While overhauling many of the queries and functions from a PostgreSQL 8.3 database, I noticed different elapsed times with minor changes to code structure and decided to benchmark my observations. Simple modifications such as combining separate IF
and ELSEIF
expressions into one expression, or replacing them entirely with conditional expressions resulted in surprising performance boosts.
This very primitive benchmark function will determine the number of rows in which the first column (a) is the lowest number, the second column (b) contains the second-lowest number, and the middle column (c) is lower than both columns (d) and (e). It is not efficient and is not supposed to be, but it should be enough to provide a basis for more extensive formal testing, if needed.
There are much faster ways to do this; for instance, you could simply have a simple SELECT statement:
SELECT COUNT(*) FROM foo WHERE a <= b AND b <= c AND c <= d AND c <= e;
count: 17994
Time: 209.326 ms
Or even slightly faster:
SELECT COUNT(*) FROM foo WHERE b BETWEEN a AND c AND c <= d AND c <= e;
Time: 196.504 ms
Again, the purpose of this exercise is to test the impact of code decisions over millions of operations inside Postgres 8.3 functions, not to optimize a query for the fastest result, or for comparing features, functions, or performance in Postgres 9.x, or higher.
Database Setup
Start by generating a simple one-million-row table with five columns of random integers from 0 to 100:
CREATE TABLE foo(a int, b int, c int, d int, e int);
INSERT INTO foo SELECT random()*100, random()*100, random()*100, random()*100, random()*100 FROM generate_series(1, 1000000);
Create a simple function to mimic the min() or least() function available in many languages:
CREATE OR REPLACE FUNCTION foo_min(integer[]) RETURNS integer AS $$
DECLARE result int; i int;
BEGIN
FOR i IN 1 .. array_upper($1, 1) LOOP
IF result IS NULL THEN result := $1[i];
ELSEIF $1[i] < result THEN result := $1[i];
END IF;
END LOOP;
RETURN result;
END;
$$ LANGUAGE plpgsql IMMUTABLE;
Unless specifically noted, new code snippets for this function will only replace the code between the BEGIN
and END
statements. Similarly, unless noted, the SELECT
statement for additional benchmarks is the same as the initial benchmark below. The test queries return identical counts (unless noted), so the count will be generally omitted after the initial benchmark. Average times in benchmarks are the truncated mean of several groups of elapsed times in order to ensure reasonable consistency; fractional milliseconds are omitted from the average. All benchmarks are performed on the same dedicated hardware and software, and with no significant changes to the underlying database. All benchmarks were performed manually using the psql shell.
Get a starting benchmark.
SELECT COUNT(*) FROM foo WHERE a = foo_min(ARRAY[a,b,c,d,e]) AND b = foo_min(ARRAY[b,c,d,e]) AND c = foo_min(ARRAY[e,d,c]);
count = 17994
Time: 6958.124 ms (Average: 6959 ms)
The third call to the foo_min function in the above benchmark statement specifies the array elements in order of (e), (d), and (c). While I would have preferred presenting it in alphabetical order (like the first two calls), a bug within the third-party plugin that displays formatted code required rearranging the fields. The re-ordering did not impact metrics.

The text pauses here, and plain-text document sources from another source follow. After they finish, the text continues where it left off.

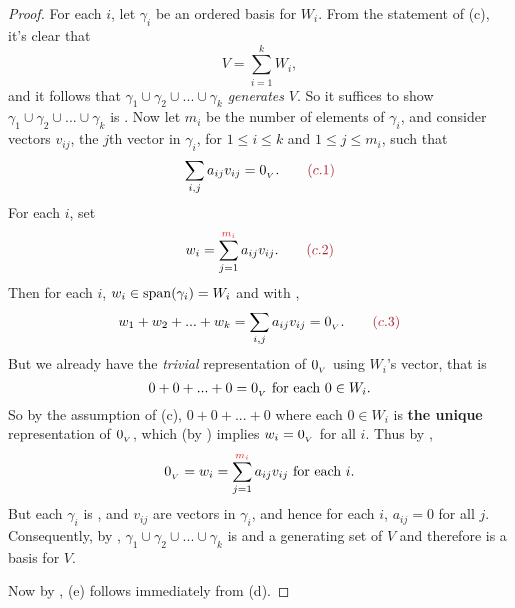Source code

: \begin{proof}
For each \(i\), let \(\gamma_i\) be an ordered basis for \(W_i\).
From the statement of (c), it's clear that
\[
    V = \sum_{i = 1}^k W_i,
\]
and it follows that \(\gamma_1 \cup \gamma_2 \cup ... \cup \gamma_k\) \emph{generates} \(V\).
So it suffices to show \(\gamma_1 \cup \gamma_2 \cup ... \cup \gamma_k\) is \LID{}.
Now let \(m_i\) be the number of elements of \(\gamma_i\), and consider vectors \(v_{ij}\), the \(j\)th vector in \(\gamma_i\), for \(1 \le i \le k\) and \(1 \le j \le m_i\), such that
\[
    \sum_{i, j} a_{ij} v_{ij} = \OV. \quad \quad \MAROON{(c.1)}
\]
For each \(i\), set
\[
    w_i = \sum_{j = 1}^{\RED{m_i}} a_{ij} v_{ij}. \quad \quad \MAROON{(c.2)}
\]
Then for each \(i\), \(w_i \in \operatorname{span}(\gamma_i) = W_i\) and with ,
\[
    w_1 + w_2 + ... + w_k = \sum_{i, j} a_{ij} v_{ij} = \OV. \quad \quad \MAROON{(c.3)}
\]
But we already have the \emph{trivial} representation of \(0_{_V}\) using \(W_i\)'s vector, that is
\[
    0 + 0 + ... + 0 = 0_{_V} \text{ for each } 0 \in W_i.
\]
So by the assumption of (c), \(0 + 0 + ... + 0\) where each \(0 \in W_i\) is \textbf{the unique} representation of \(0_{_V}\), which (by ) implies \(w_i = 0_{_V}\) for all \(i\).
Thus by ,
\[
    \OV = w_i = \sum_{j = 1}^{\RED{m_i}} a_{ij} v_{ij} \text{ for each } i.
\]
But each \(\gamma_i\) is \LID{}, and \(v_{ij}\) are vectors in \(\gamma_i\), and hence for each \(i\), \(a_{ij} = 0\) for all \(j\).
Consequently, by , \(\gamma_1 \cup \gamma_2 \cup ... \cup \gamma_k\) is \LID{} and a generating set of \(V\) and therefore is a basis for \(V\).

Now by , (e) follows immediately from (d).


\end{proof}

Wow. Seven seconds. Pretty bad — as intended. Let’s try making some changes.
TEST: Reduce IF Expressions
Consolidate the two IF
and ELSEIF
expressions into one. Average results were unexpectedly 13.8% faster. That’s quite a bit of an improvement for such a simple change.
FOR i IN 1 .. array_upper($1, 1) LOOP
IF result IS NULL OR $1[i] < result THEN result := $1[i];
END IF;
END LOOP;
RETURN result;
Time: 5984.493 ms (Average: 5996 ms)
TEST: Replace IF with a Conditional Expression
Eliminate the IF/THEN/END IF
expression and replace it with CASE WHEN/THEN/ELSE/END
. Average results were 22% faster than the original benchmark. This is somewhat expected as SQL statements are generally faster than their PL/pgSQL equivalents.

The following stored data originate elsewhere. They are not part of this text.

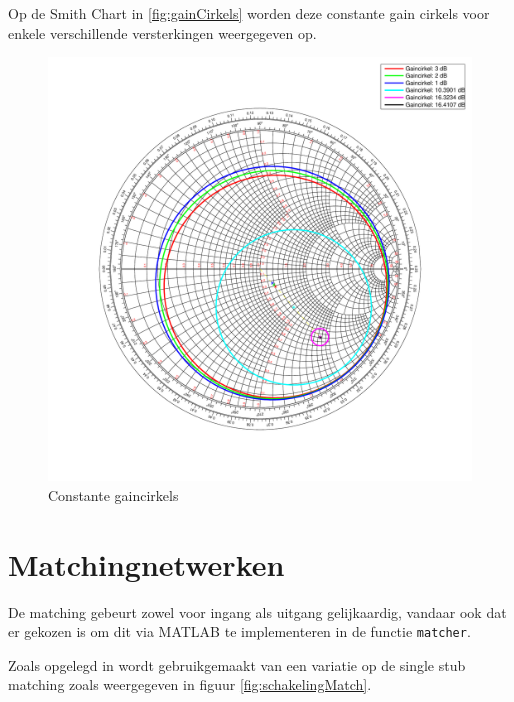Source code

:   Op de Smith Chart \cite{smithchart} in \autoref{fig:gainCirkels} worden deze
  constante gain cirkels voor enkele verschillende
  versterkingen weergegeven op.
  \begin{figure}[!h]
      \centering
      \includegraphics[width=\textwidth,keepaspectratio=true]{fig/gaincirkels.pdf}  
      \caption{Constante gaincirkels} 
      \label{fig:gainCirkels}
    \end{figure}
  

\section{Matchingnetwerken}
  De matching gebeurt zowel voor ingang als uitgang gelijkaardig, vandaar ook
  dat er gekozen is om dit via MATLAB te implementeren in de functie \texttt{matcher}.

  Zoals opgelegd in \cite{lesWendy} wordt gebruikgemaakt van een variatie op de
  single stub matching zoals weergegeven in figuur \ref{fig:schakelingMatch}.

FOR i IN 1 .. array_upper($1, 1) LOOP
result := CASE WHEN $1[i] < result THEN $1[i] ELSE COALESCE(result, $1[i]) END;
END LOOP;
RETURN result;
Time: 5436.668 ms (Average: 5418 ms)
TEST: Use a Temporary Variable for Element Value
Since there were several references to $1[i]
, I thought I’d check the impact of assigning the value to a new local variable (e
) and reference that instead. The full function code snippet is included below due to the additional variable declaration above the BEGIN
statement. Results were rather poor, 21% slower than the previous benchmark, and only 1.4% faster than the initial benchmark — too close to be a real differentiation.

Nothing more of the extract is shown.